──────── Supplied material
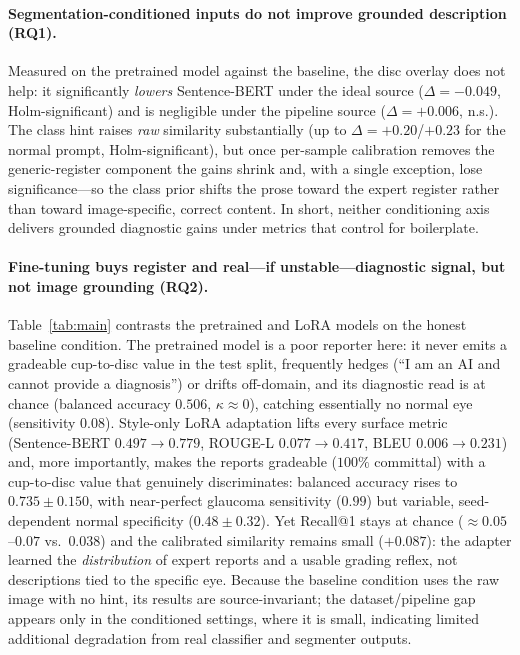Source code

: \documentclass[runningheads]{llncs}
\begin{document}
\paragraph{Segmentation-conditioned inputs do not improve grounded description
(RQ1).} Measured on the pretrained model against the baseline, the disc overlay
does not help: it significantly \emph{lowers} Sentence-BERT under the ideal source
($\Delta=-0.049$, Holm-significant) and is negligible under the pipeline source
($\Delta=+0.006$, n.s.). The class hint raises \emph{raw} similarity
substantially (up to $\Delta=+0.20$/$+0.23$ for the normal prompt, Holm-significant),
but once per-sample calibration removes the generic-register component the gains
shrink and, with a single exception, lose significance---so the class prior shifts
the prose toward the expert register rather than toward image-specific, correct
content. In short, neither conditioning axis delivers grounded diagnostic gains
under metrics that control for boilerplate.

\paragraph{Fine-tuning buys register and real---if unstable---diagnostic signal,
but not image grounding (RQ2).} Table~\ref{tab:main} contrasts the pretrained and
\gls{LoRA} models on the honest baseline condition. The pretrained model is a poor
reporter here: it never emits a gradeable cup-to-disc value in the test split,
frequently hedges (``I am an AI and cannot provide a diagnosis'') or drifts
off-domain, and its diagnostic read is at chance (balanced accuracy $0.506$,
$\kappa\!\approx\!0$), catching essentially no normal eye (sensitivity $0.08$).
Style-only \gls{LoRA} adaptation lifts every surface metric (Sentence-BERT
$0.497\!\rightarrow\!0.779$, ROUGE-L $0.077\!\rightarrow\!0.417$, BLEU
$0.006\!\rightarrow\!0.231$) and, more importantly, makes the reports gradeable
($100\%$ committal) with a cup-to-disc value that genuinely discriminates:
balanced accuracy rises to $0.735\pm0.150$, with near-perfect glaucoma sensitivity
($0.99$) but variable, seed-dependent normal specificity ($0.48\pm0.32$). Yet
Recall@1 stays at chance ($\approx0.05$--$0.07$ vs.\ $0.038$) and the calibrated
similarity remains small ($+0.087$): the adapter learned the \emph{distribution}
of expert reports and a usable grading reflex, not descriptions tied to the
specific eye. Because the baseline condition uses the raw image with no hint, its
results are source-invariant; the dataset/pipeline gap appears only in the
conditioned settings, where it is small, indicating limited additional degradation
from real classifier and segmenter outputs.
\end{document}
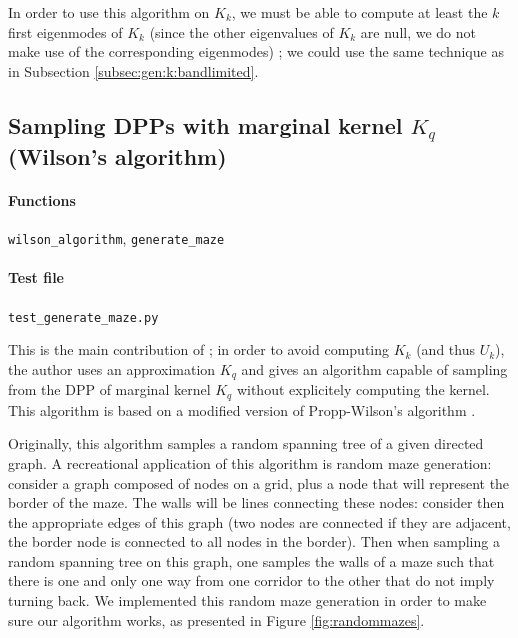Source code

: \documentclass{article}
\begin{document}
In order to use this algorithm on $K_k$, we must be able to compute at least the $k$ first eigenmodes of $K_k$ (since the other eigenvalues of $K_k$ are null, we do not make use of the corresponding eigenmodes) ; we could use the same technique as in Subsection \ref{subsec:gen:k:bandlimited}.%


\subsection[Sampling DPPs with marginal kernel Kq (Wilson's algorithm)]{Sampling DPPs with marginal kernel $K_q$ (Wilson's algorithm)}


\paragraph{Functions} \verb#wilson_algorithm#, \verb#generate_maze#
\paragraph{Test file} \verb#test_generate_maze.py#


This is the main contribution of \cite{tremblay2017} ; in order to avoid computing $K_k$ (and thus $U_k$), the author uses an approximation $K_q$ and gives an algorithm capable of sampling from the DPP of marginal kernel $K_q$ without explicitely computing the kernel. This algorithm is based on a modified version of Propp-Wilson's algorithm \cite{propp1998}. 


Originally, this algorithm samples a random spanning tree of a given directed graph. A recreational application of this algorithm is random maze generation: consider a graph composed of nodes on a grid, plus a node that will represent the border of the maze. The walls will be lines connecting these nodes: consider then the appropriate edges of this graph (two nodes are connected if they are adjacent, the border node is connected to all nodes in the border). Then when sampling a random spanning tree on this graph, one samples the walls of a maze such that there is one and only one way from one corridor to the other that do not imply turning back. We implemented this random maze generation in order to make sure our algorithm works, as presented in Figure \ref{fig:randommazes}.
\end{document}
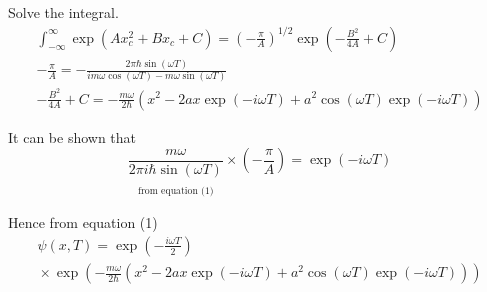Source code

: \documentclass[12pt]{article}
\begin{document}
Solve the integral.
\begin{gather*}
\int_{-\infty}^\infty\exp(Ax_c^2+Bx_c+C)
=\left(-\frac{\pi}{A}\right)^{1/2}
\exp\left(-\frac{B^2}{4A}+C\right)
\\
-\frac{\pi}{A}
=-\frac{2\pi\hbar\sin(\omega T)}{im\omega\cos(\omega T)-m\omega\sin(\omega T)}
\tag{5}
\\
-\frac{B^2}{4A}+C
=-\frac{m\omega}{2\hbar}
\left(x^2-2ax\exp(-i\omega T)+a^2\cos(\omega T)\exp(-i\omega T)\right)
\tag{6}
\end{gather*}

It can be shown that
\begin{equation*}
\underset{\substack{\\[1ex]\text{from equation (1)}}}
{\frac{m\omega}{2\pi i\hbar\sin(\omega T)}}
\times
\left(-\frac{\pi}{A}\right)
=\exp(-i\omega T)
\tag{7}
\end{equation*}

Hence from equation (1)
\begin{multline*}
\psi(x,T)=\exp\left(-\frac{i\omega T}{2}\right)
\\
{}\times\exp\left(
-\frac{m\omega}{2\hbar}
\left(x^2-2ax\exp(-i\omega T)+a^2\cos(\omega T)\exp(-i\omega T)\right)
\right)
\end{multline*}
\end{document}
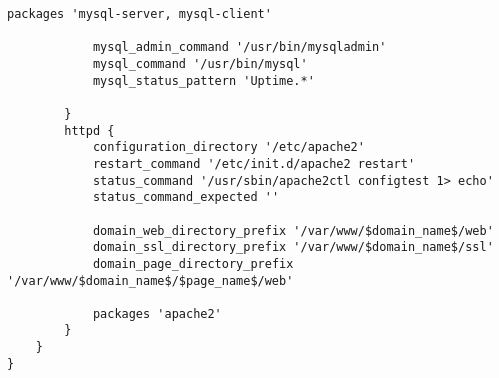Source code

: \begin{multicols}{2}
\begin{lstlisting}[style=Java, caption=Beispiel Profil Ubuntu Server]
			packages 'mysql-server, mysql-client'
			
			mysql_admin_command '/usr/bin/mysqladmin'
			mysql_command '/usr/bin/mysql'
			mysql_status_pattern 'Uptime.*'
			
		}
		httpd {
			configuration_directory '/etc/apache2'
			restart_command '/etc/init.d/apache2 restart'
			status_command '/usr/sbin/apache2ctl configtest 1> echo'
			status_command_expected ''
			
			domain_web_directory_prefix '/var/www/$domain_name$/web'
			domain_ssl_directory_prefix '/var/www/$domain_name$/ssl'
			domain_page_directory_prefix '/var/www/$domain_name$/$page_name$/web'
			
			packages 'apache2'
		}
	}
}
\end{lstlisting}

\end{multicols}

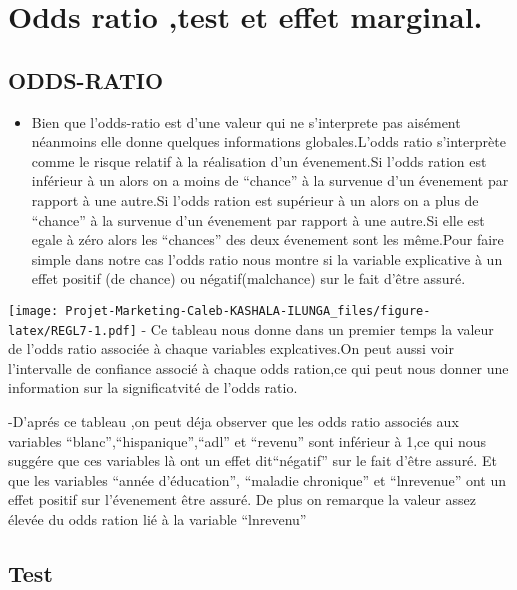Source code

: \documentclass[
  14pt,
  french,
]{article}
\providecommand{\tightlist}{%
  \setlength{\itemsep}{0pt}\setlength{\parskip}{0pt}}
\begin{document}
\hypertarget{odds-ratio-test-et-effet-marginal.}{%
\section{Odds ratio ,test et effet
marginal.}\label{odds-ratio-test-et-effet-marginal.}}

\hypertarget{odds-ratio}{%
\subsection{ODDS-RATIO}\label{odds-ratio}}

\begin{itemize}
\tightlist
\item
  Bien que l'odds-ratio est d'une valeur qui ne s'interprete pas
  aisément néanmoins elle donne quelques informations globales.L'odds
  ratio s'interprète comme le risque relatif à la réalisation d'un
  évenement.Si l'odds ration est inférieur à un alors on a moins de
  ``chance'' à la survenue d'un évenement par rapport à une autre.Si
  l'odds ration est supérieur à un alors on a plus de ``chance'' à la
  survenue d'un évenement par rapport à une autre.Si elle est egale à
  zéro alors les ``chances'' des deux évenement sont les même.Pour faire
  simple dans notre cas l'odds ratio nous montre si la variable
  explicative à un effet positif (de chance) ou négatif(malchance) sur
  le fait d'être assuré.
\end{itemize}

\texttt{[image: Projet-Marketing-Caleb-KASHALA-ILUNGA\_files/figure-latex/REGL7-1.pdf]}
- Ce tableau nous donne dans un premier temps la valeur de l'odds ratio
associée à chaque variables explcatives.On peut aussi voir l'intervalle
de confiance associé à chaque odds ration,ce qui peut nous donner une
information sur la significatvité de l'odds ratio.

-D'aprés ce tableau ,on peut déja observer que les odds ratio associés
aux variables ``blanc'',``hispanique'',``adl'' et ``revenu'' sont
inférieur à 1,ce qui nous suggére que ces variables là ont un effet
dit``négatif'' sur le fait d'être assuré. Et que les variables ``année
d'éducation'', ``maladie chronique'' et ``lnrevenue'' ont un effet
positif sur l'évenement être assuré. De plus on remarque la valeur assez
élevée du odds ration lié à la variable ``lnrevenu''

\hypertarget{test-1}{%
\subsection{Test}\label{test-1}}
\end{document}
────────────────
──────── Supplied material
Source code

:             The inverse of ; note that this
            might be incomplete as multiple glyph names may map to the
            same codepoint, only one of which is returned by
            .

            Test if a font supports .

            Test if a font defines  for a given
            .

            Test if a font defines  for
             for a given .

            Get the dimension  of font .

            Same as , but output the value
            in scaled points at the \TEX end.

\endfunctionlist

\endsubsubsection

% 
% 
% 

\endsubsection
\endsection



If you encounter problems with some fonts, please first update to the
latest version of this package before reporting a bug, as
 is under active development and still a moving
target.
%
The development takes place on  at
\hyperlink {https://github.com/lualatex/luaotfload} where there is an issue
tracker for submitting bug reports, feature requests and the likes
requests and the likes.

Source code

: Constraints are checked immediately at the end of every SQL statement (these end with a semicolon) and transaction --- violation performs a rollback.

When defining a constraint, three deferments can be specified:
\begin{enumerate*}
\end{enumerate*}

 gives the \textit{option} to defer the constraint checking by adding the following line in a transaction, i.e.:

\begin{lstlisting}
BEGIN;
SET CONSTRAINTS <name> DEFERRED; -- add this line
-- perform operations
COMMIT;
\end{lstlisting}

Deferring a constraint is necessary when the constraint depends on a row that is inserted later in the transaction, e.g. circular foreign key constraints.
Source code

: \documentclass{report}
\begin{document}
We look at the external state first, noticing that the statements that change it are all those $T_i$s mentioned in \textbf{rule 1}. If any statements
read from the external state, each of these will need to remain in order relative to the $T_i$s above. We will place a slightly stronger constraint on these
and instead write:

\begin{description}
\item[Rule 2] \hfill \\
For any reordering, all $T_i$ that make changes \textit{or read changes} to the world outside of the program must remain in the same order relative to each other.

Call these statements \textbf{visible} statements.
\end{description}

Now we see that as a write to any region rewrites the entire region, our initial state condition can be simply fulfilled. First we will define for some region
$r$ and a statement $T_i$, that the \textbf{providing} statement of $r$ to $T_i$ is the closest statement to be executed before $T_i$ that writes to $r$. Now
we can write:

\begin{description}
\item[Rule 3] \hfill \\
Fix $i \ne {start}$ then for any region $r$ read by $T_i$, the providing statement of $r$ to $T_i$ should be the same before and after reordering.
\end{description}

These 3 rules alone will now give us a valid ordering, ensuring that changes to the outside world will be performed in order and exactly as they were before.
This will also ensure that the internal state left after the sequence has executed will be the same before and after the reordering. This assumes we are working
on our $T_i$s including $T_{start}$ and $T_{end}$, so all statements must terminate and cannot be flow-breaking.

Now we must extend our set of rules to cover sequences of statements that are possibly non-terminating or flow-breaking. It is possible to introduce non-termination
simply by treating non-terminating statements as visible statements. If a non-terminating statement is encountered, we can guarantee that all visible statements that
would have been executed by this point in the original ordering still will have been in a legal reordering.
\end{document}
────────────────
──────── Supplied material
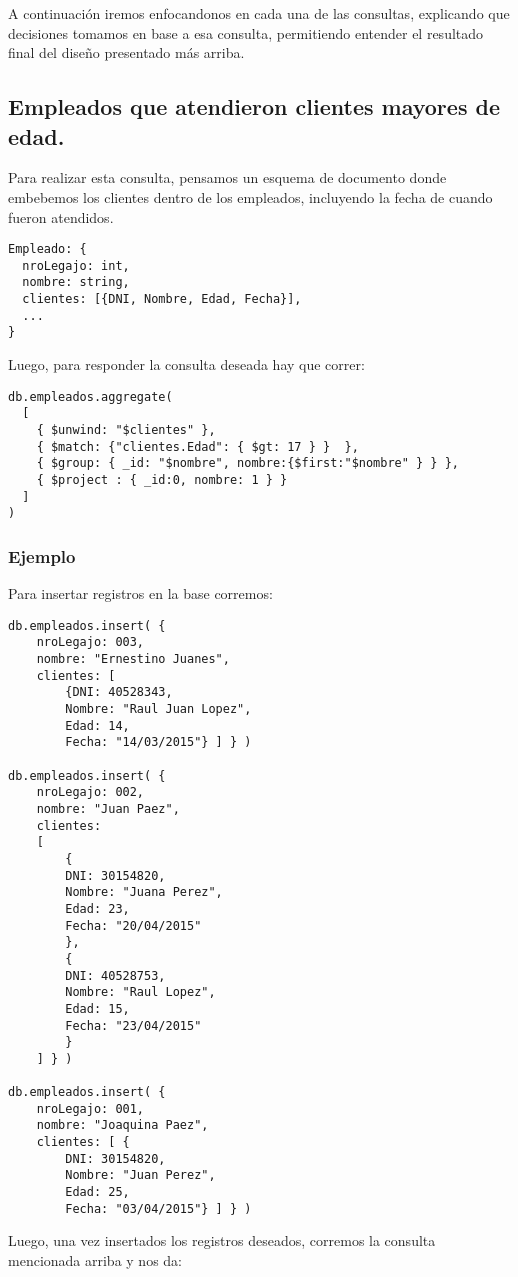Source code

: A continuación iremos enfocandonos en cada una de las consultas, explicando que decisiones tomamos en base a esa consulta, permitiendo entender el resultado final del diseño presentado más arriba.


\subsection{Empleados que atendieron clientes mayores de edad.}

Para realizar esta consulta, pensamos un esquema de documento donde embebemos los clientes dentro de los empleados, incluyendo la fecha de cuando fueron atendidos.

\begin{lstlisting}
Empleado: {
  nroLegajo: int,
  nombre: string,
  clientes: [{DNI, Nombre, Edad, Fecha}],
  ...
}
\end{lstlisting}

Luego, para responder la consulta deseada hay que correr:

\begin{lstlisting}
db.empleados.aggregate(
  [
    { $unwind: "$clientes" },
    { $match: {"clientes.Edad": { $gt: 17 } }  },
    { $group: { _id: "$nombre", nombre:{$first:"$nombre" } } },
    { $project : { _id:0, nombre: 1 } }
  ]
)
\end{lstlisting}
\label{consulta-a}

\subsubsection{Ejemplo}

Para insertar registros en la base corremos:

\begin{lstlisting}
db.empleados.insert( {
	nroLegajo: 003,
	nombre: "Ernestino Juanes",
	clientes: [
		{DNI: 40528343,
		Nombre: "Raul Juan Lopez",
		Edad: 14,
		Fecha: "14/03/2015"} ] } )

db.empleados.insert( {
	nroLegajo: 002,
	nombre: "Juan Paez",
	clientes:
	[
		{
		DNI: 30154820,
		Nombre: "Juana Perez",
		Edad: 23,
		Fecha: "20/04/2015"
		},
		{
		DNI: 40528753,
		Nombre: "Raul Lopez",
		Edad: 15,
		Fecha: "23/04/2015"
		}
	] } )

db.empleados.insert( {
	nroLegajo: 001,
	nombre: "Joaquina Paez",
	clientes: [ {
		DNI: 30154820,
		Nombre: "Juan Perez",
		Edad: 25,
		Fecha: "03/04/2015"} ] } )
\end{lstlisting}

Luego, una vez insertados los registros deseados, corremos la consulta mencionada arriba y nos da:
────────────────
» Assigned task: Return every line from the records above that holds the word "label".

» Exercise result:
marginal.}\label{odds-ratio-test-et-effet-marginal.}}
\subsection{ODDS-RATIO}\label{odds-ratio}}
\subsection{Test}\label{test-1}}
\label{consulta-a}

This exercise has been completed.